**RECORDS:**
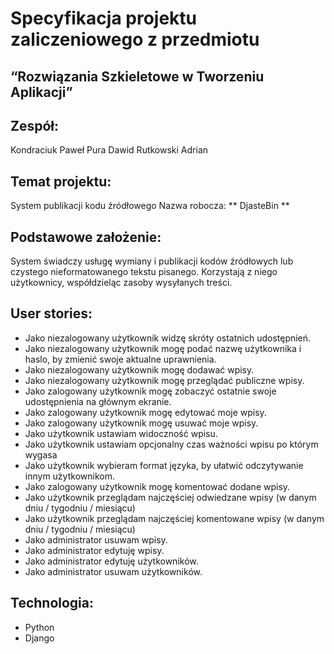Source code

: Specyfikacja projektu zaliczeniowego z przedmiotu 
=================================================

“Rozwiązania Szkieletowe w Tworzeniu Aplikacji”
-----------------------------------------------


Zespół:
-------
Kondraciuk Paweł
Pura Dawid
Rutkowski Adrian

Temat projektu:
---------------
System publikacji kodu źródłowego
Nazwa robocza:
** DjasteBin **

Podstawowe założenie:
---------------------
System świadczy usługę wymiany i publikacji kodów źródłowych lub czystego nieformatowanego tekstu pisanego. Korzystają z niego użytkownicy, współdzieląc zasoby wysyłanych treści.

User stories:
-------------

 - Jako niezalogowany użytkownik widzę skróty ostatnich udostępnień.
 - Jako niezalogowany użytkownik mogę podać nazwę użytkownika i haslo, by zmienić swoje aktualne uprawnienia.
 - Jako niezalogowany użytkownik mogę dodawać wpisy.
 - Jako niezalogowany użytkownik mogę przeglądać publiczne wpisy.
 - Jako zalogowany użytkownik mogę zobaczyć ostatnie swoje udostępnienia na głównym ekranie.
 - Jako zalogowany użytkownik mogę edytować moje wpisy.
 - Jako zalogowany użytkownik mogę usuwać moje wpisy.
 - Jako użytkownik ustawiam widoczność wpisu.
 - Jako użytkownik ustawiam opcjonalny czas ważności wpisu po którym wygasa
 - Jako użytkownik wybieram format języka, by ułatwić odczytywanie innym użytkownikom.
 - Jako zalogowany użytkownik mogę komentować dodane wpisy.
 - Jako użytkownik przeglądam najczęściej odwiedzane wpisy (w danym dniu / tygodniu / miesiącu)
 - Jako użytkownik przeglądam najczęściej komentowane wpisy (w danym dniu / tygodniu / miesiącu)
 - Jako administrator usuwam wpisy.
 - Jako administrator edytuję wpisy.
 - Jako administrator edytuję użytkowników.
 - Jako administrator usuwam użytkowników.

Technologia:
------------
 - Python
 - Django


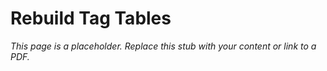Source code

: #    Rebuild Tag Tables

_This page is a placeholder. Replace this stub with your content or link to a PDF._
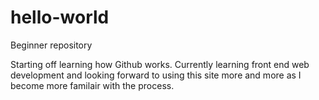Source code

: # hello-world
Beginner repository

Starting off learning how Github works. Currently learning front end web development and looking forward to using this site more and more as I become more familair with the process.
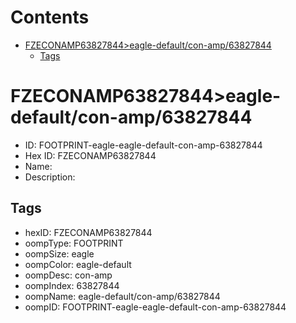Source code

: 



Contents
========

* [FZECONAMP63827844>eagle-default/con-amp/63827844](#fzeconamp63827844eagle-defaultcon-amp63827844)
	* [Tags](#tags)

# FZECONAMP63827844>eagle-default/con-amp/63827844

- ID: FOOTPRINT-eagle-eagle-default-con-amp-63827844
- Hex ID: FZECONAMP63827844
- Name: 
- Description: 

## Tags

- hexID: FZECONAMP63827844
- oompType: FOOTPRINT
- oompSize: eagle
- oompColor: eagle-default
- oompDesc: con-amp
- oompIndex: 63827844
- oompName: eagle-default/con-amp/63827844
- oompID: FOOTPRINT-eagle-eagle-default-con-amp-63827844
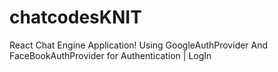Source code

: # chatcodesKNIT
React Chat Engine Application! Using GoogleAuthProvider And FaceBookAuthProvider for Authentication | LogIn 
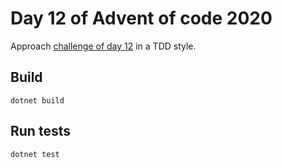 # Day 12 of Advent of code 2020
Approach [challenge of day 12](https://adventofcode.com/2020/day/12) in a TDD style.

## Build

`dotnet build`

## Run tests

`dotnet test`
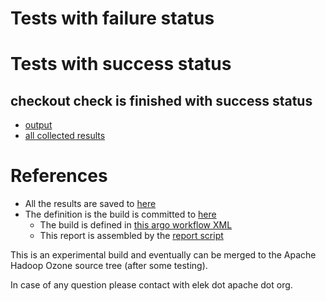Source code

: # Tests with failure status


# Tests with success status

## checkout check is finished with success status

   * [output](https://raw.githubusercontent.com/elek/ozone-ci/master/pr/pr-hdds-2032-ndnlf/checkout/output.log)
   * [all collected results](https://github.com/elek/ozone-ci/tree/master/pr/pr-hdds-2032-ndnlf/checkout)




# References

 * All the results are saved to [here](https://github.com/elek/ozone-ci/tree/master/pr/pr-hdds-2032-ndnlf/)
 * The definition is the build is committed to [here](https://github.com/elek/argo-ozone)
    * The build is defined in [this argo workflow XML](https://github.com/elek/argo-ozone/blob/master/ozone-build.yaml)
    * This report is assembled by the [report script](https://github.com/elek/argo-ozone/blob/master/scripts/report.sh)

This is an experimental build and eventually can be merged to the Apache Hadoop Ozone source tree (after some testing).

In case of any question please contact with elek dot apache dot org.
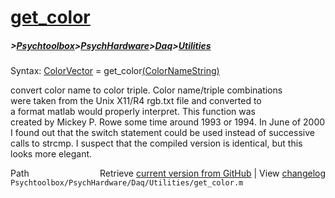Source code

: # [get_color](get_color)
##### >[Psychtoolbox](Psychtoolbox)>[PsychHardware](PsychHardware)>[Daq](Daq)>[Utilities](Utilities)

Syntax: [ColorVector](ColorVector) = get\_color[(ColorNameString)]((ColorNameString))  
  
convert color name to color triple. Color name/triple combinations  
were taken from the Unix X11/R4 rgb.txt file and converted to  
a format matlab would properly interpret.  This function was  
created by Mickey P. Rowe some time around 1993 or 1994.  In June of 2000  
I found out that the switch statement could be used instead of successive   
calls to strcmp.  I suspect that the compiled version is identical, but this  
looks more elegant.  




<div class="code_header" style="text-align:right;">
  <span style="float:left;">Path&nbsp;&nbsp;</span> <span class="counter">Retrieve <a href=
  "https://raw.github.com/Psychtoolbox-3/Psychtoolbox-3/beta/Psychtoolbox/PsychHardware/Daq/Utilities/get_color.m">current version from GitHub</a> | View <a href=
  "https://github.com/Psychtoolbox-3/Psychtoolbox-3/commits/beta/Psychtoolbox/PsychHardware/Daq/Utilities/get_color.m">changelog</a></span>
</div>
<div class="code">
  <code>Psychtoolbox/PsychHardware/Daq/Utilities/get_color.m</code>
</div>


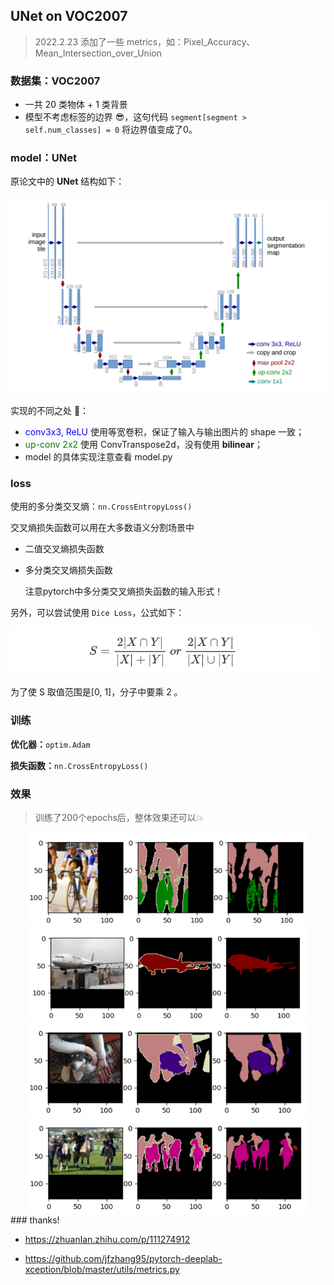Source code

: ## UNet on VOC2007

> 2022.2.23 添加了一些 metrics，如：Pixel_Accuracy、Mean_Intersection_over_Union

### 数据集：VOC2007

- 一共 20 类物体 + 1 类背景
- 模型不考虑标签的边界 😎，这句代码 `segment[segment > self.num_classes] = 0` 将边界值变成了0。

### model：UNet

原论文中的 **UNet** 结构如下：

<img src="images\UNET.png" style="zoom:60%;" />

实现的不同之处 👏：

- <font color=blue>conv3x3, ReLU </font>使用等宽卷积，保证了输入与输出图片的 shape 一致；
- <font color=green>up-conv 2x2</font> 使用 ConvTranspose2d，没有使用 **bilinear**；
- model 的具体实现注意查看 model.py

### loss

使用的多分类交叉熵：`nn.CrossEntropyLoss()`

交叉熵损失函数可以用在大多数语义分割场景中

- 二值交叉熵损失函数

- 多分类交叉熵损失函数

  注意pytorch中多分类交叉熵损失函数的输入形式！

另外，可以尝试使用 `Dice Loss`，公式如下：

<img src="images\dice loss.png" style="zoom:70%;" />

为了使 S 取值范围是[0, 1]，分子中要乘 2 。

### 训练

**优化器：**`optim.Adam`

**损失函数：**`nn.CrossEntropyLoss()`

### 效果

> 训练了200个epochs后，整体效果还可以💥

<div align="center">
    <img src="images/img_seg_pred.png" height="150" width="450" ><br>
    <img src="images/img_seg_pred1.png" height="150" width="450" ><br>
    <img src="images/img_seg_pred2.png" height="150" width="450" ><br>
    <img src="images/img_seg_pred3.png" height="150" width="450" ><br>
</div>
### thanks!

- https://zhuanlan.zhihu.com/p/111274912

- https://github.com/jfzhang95/pytorch-deeplab-xception/blob/master/utils/metrics.py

**INSTRUCTIONS FOR THE TASK:** The expected output is every line of the data, unchanged, with the pictures skipped.

**FINISHED EXERCISE:**
Source code

: Specyfikacja projektu zaliczeniowego z przedmiotu 
=================================================

“Rozwiązania Szkieletowe w Tworzeniu Aplikacji”
-----------------------------------------------


Zespół:
-------
Kondraciuk Paweł
Pura Dawid
Rutkowski Adrian

Temat projektu:
---------------
System publikacji kodu źródłowego
Nazwa robocza:
** DjasteBin **

Podstawowe założenie:
---------------------
System świadczy usługę wymiany i publikacji kodów źródłowych lub czystego nieformatowanego tekstu pisanego. Korzystają z niego użytkownicy, współdzieląc zasoby wysyłanych treści.

User stories:
-------------

 - Jako niezalogowany użytkownik widzę skróty ostatnich udostępnień.
 - Jako niezalogowany użytkownik mogę podać nazwę użytkownika i haslo, by zmienić swoje aktualne uprawnienia.
 - Jako niezalogowany użytkownik mogę dodawać wpisy.
 - Jako niezalogowany użytkownik mogę przeglądać publiczne wpisy.
 - Jako zalogowany użytkownik mogę zobaczyć ostatnie swoje udostępnienia na głównym ekranie.
 - Jako zalogowany użytkownik mogę edytować moje wpisy.
 - Jako zalogowany użytkownik mogę usuwać moje wpisy.
 - Jako użytkownik ustawiam widoczność wpisu.
 - Jako użytkownik ustawiam opcjonalny czas ważności wpisu po którym wygasa
 - Jako użytkownik wybieram format języka, by ułatwić odczytywanie innym użytkownikom.
 - Jako zalogowany użytkownik mogę komentować dodane wpisy.
 - Jako użytkownik przeglądam najczęściej odwiedzane wpisy (w danym dniu / tygodniu / miesiącu)
 - Jako użytkownik przeglądam najczęściej komentowane wpisy (w danym dniu / tygodniu / miesiącu)
 - Jako administrator usuwam wpisy.
 - Jako administrator edytuję wpisy.
 - Jako administrator edytuję użytkowników.
 - Jako administrator usuwam użytkowników.

Technologia:
------------
 - Python
 - Django


Source code

: #    Rebuild Tag Tables

_This page is a placeholder. Replace this stub with your content or link to a PDF._
Source code

: # hello-world
Beginner repository

Starting off learning how Github works. Currently learning front end web development and looking forward to using this site more and more as I become more familair with the process.
Source code

: 



Contents
========

* [FZECONAMP63827844>eagle-default/con-amp/63827844](#fzeconamp63827844eagle-defaultcon-amp63827844)
	* [Tags](#tags)

# FZECONAMP63827844>eagle-default/con-amp/63827844

- ID: FOOTPRINT-eagle-eagle-default-con-amp-63827844
- Hex ID: FZECONAMP63827844
- Name: 
- Description: 

## Tags

- hexID: FZECONAMP63827844
- oompType: FOOTPRINT
- oompSize: eagle
- oompColor: eagle-default
- oompDesc: con-amp
- oompIndex: 63827844
- oompName: eagle-default/con-amp/63827844
- oompID: FOOTPRINT-eagle-eagle-default-con-amp-63827844
Source code

: # chatcodesKNIT
React Chat Engine Application! Using GoogleAuthProvider And FaceBookAuthProvider for Authentication | LogIn 
 # Day 12 of Advent of code 2020
Approach [challenge of day 12](https://adventofcode.com/2020/day/12) in a TDD style.

## Build

`dotnet build`

## Run tests

`dotnet test`
Source code

: # Tests with failure status


# Tests with success status

## checkout check is finished with success status

   * [output](https://raw.githubusercontent.com/elek/ozone-ci/master/pr/pr-hdds-2032-ndnlf/checkout/output.log)
   * [all collected results](https://github.com/elek/ozone-ci/tree/master/pr/pr-hdds-2032-ndnlf/checkout)




# References

 * All the results are saved to [here](https://github.com/elek/ozone-ci/tree/master/pr/pr-hdds-2032-ndnlf/)
 * The definition is the build is committed to [here](https://github.com/elek/argo-ozone)
    * The build is defined in [this argo workflow XML](https://github.com/elek/argo-ozone/blob/master/ozone-build.yaml)
    * This report is assembled by the [report script](https://github.com/elek/argo-ozone/blob/master/scripts/report.sh)

This is an experimental build and eventually can be merged to the Apache Hadoop Ozone source tree (after some testing).

In case of any question please contact with elek dot apache dot org.
Source code

: # [get_color](get_color)
##### >[Psychtoolbox](Psychtoolbox)>[PsychHardware](PsychHardware)>[Daq](Daq)>[Utilities](Utilities)

Syntax: [ColorVector](ColorVector) = get\_color[(ColorNameString)]((ColorNameString))  
  
convert color name to color triple. Color name/triple combinations  
were taken from the Unix X11/R4 rgb.txt file and converted to  
a format matlab would properly interpret.  This function was  
created by Mickey P. Rowe some time around 1993 or 1994.  In June of 2000  
I found out that the switch statement could be used instead of successive   
calls to strcmp.  I suspect that the compiled version is identical, but this  
looks more elegant.  




<div class="code_header" style="text-align:right;">
  <span style="float:left;">Path&nbsp;&nbsp;</span> <span class="counter">Retrieve <a href=
  "https://raw.github.com/Psychtoolbox-3/Psychtoolbox-3/beta/Psychtoolbox/PsychHardware/Daq/Utilities/get_color.m">current version from GitHub</a> | View <a href=
  "https://github.com/Psychtoolbox-3/Psychtoolbox-3/commits/beta/Psychtoolbox/PsychHardware/Daq/Utilities/get_color.m">changelog</a></span>
</div>
<div class="code">
  <code>Psychtoolbox/PsychHardware/Daq/Utilities/get_color.m</code>
</div>


Source code

: ## UNet on VOC2007

> 2022.2.23 添加了一些 metrics，如：Pixel_Accuracy、Mean_Intersection_over_Union

### 数据集：VOC2007

- 一共 20 类物体 + 1 类背景
- 模型不考虑标签的边界 😎，这句代码 `segment[segment > self.num_classes] = 0` 将边界值变成了0。

### model：UNet

原论文中的 **UNet** 结构如下：

<img src="images\UNET.png" style="zoom:60%;" />

实现的不同之处 👏：

- <font color=blue>conv3x3, ReLU </font>使用等宽卷积，保证了输入与输出图片的 shape 一致；
- <font color=green>up-conv 2x2</font> 使用 ConvTranspose2d，没有使用 **bilinear**；
- model 的具体实现注意查看 model.py

### loss

使用的多分类交叉熵：`nn.CrossEntropyLoss()`

交叉熵损失函数可以用在大多数语义分割场景中

- 二值交叉熵损失函数

- 多分类交叉熵损失函数

  注意pytorch中多分类交叉熵损失函数的输入形式！

另外，可以尝试使用 `Dice Loss`，公式如下：

<img src="images\dice loss.png" style="zoom:70%;" />

为了使 S 取值范围是[0, 1]，分子中要乘 2 。

### 训练

**优化器：**`optim.Adam`

**损失函数：**`nn.CrossEntropyLoss()`

### 效果

> 训练了200个epochs后，整体效果还可以💥

<div align="center">
    <img src="images/img_seg_pred.png" height="150" width="450" ><br>
    <img src="images/img_seg_pred1.png" height="150" width="450" ><br>
    <img src="images/img_seg_pred2.png" height="150" width="450" ><br>
    <img src="images/img_seg_pred3.png" height="150" width="450" ><br>
</div>
### thanks!

- https://zhuanlan.zhihu.com/p/111274912

- https://github.com/jfzhang95/pytorch-deeplab-xception/blob/master/utils/metrics.py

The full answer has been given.